Naquela data, recebi manifestações de moradores relatando suspeita sobre a conduta de um médico plantonista. No exercício legítimo da minha função de vereador — prerrogativa prevista no art. 31 da Constituição Federal — compareci ao hospital para averiguar a situação.
Ao chegar, fui impedido de entrar, sob a justificativa de que não havia autorização para a presença de vereador no local. A Brigada Militar foi acionada pelo próprio hospital e, após conversar primeiramente com o médico, a guarnição autorizou minha entrada para dialogar com ele.

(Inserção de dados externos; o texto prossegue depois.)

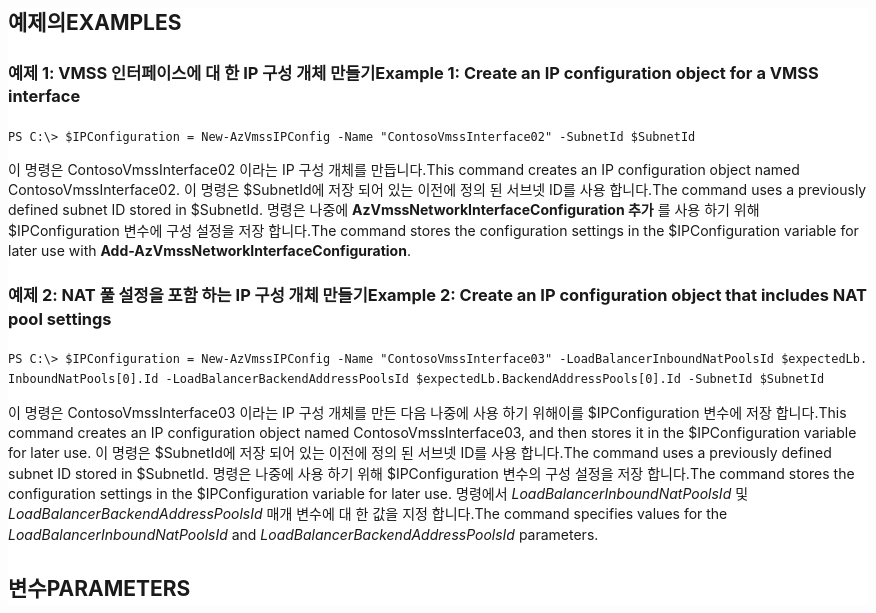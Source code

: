 ## <span data-ttu-id="e2ebc-108">예제의</span><span class="sxs-lookup"><span data-stu-id="e2ebc-108">EXAMPLES</span></span>

### <span data-ttu-id="e2ebc-109">예제 1: VMSS 인터페이스에 대 한 IP 구성 개체 만들기</span><span class="sxs-lookup"><span data-stu-id="e2ebc-109">Example 1: Create an IP configuration object for a VMSS interface</span></span>
```
PS C:\> $IPConfiguration = New-AzVmssIPConfig -Name "ContosoVmssInterface02" -SubnetId $SubnetId
```

<span data-ttu-id="e2ebc-110">이 명령은 ContosoVmssInterface02 이라는 IP 구성 개체를 만듭니다.</span><span class="sxs-lookup"><span data-stu-id="e2ebc-110">This command creates an IP configuration object named ContosoVmssInterface02.</span></span>
<span data-ttu-id="e2ebc-111">이 명령은 $SubnetId에 저장 되어 있는 이전에 정의 된 서브넷 ID를 사용 합니다.</span><span class="sxs-lookup"><span data-stu-id="e2ebc-111">The command uses a previously defined subnet ID stored in $SubnetId.</span></span>
<span data-ttu-id="e2ebc-112">명령은 나중에 **AzVmssNetworkInterfaceConfiguration 추가** 를 사용 하기 위해 $IPConfiguration 변수에 구성 설정을 저장 합니다.</span><span class="sxs-lookup"><span data-stu-id="e2ebc-112">The command stores the configuration settings in the $IPConfiguration variable for later use with **Add-AzVmssNetworkInterfaceConfiguration**.</span></span>

### <span data-ttu-id="e2ebc-113">예제 2: NAT 풀 설정을 포함 하는 IP 구성 개체 만들기</span><span class="sxs-lookup"><span data-stu-id="e2ebc-113">Example 2: Create an IP configuration object that includes NAT pool settings</span></span>
```
PS C:\> $IPConfiguration = New-AzVmssIPConfig -Name "ContosoVmssInterface03" -LoadBalancerInboundNatPoolsId $expectedLb.InboundNatPools[0].Id -LoadBalancerBackendAddressPoolsId $expectedLb.BackendAddressPools[0].Id -SubnetId $SubnetId
```

<span data-ttu-id="e2ebc-114">이 명령은 ContosoVmssInterface03 이라는 IP 구성 개체를 만든 다음 나중에 사용 하기 위해이를 $IPConfiguration 변수에 저장 합니다.</span><span class="sxs-lookup"><span data-stu-id="e2ebc-114">This command creates an IP configuration object named ContosoVmssInterface03, and then stores it in the $IPConfiguration variable for later use.</span></span>
<span data-ttu-id="e2ebc-115">이 명령은 $SubnetId에 저장 되어 있는 이전에 정의 된 서브넷 ID를 사용 합니다.</span><span class="sxs-lookup"><span data-stu-id="e2ebc-115">The command uses a previously defined subnet ID stored in $SubnetId.</span></span>
<span data-ttu-id="e2ebc-116">명령은 나중에 사용 하기 위해 $IPConfiguration 변수의 구성 설정을 저장 합니다.</span><span class="sxs-lookup"><span data-stu-id="e2ebc-116">The command stores the configuration settings in the $IPConfiguration variable for later use.</span></span>
<span data-ttu-id="e2ebc-117">명령에서 *LoadBalancerInboundNatPoolsId* 및 *LoadBalancerBackendAddressPoolsId* 매개 변수에 대 한 값을 지정 합니다.</span><span class="sxs-lookup"><span data-stu-id="e2ebc-117">The command specifies values for the *LoadBalancerInboundNatPoolsId* and *LoadBalancerBackendAddressPoolsId* parameters.</span></span>

## <span data-ttu-id="e2ebc-118">변수</span><span class="sxs-lookup"><span data-stu-id="e2ebc-118">PARAMETERS</span></span>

A Brigada constatou que o profissional apresentava sintomas compatíveis com virose/gripe, sem indícios de uso de álcool. Não houve, em momento algum, agressão física ou verbal.
Cerca de uma hora após minha chegada, outro médico compareceu para substituí-lo no plantão. O profissional foi retirado do atendimento e internado para recuperação. Ressalto que, ao manter o médico no plantão mesmo ciente de seu estado de saúde, o hospital assumiu risco desnecessário tanto para os pacientes quanto para o próprio servidor.
Minha atuação teve como único objetivo apurar os fatos e garantir que a população recebesse informações corretas, evitando a propagação de boatos. Fiscalizar é dever constitucional do vereador, especialmente quanto à transparência e à qualidade dos serviços públicos.
Reafirmo meu respeito aos profissionais da saúde e ao trabalho que realizam, mas refuto insinuações de “invasão” ou “interferência” no ato médico, pois minha presença foi autorizada e não prejudicou o atendimento.
Mantenho meu compromisso de fiscalizar, agir com transparência e defender, com responsabilidade e respeito, o direito da população a um serviço público eficiente, humano e de qualidade.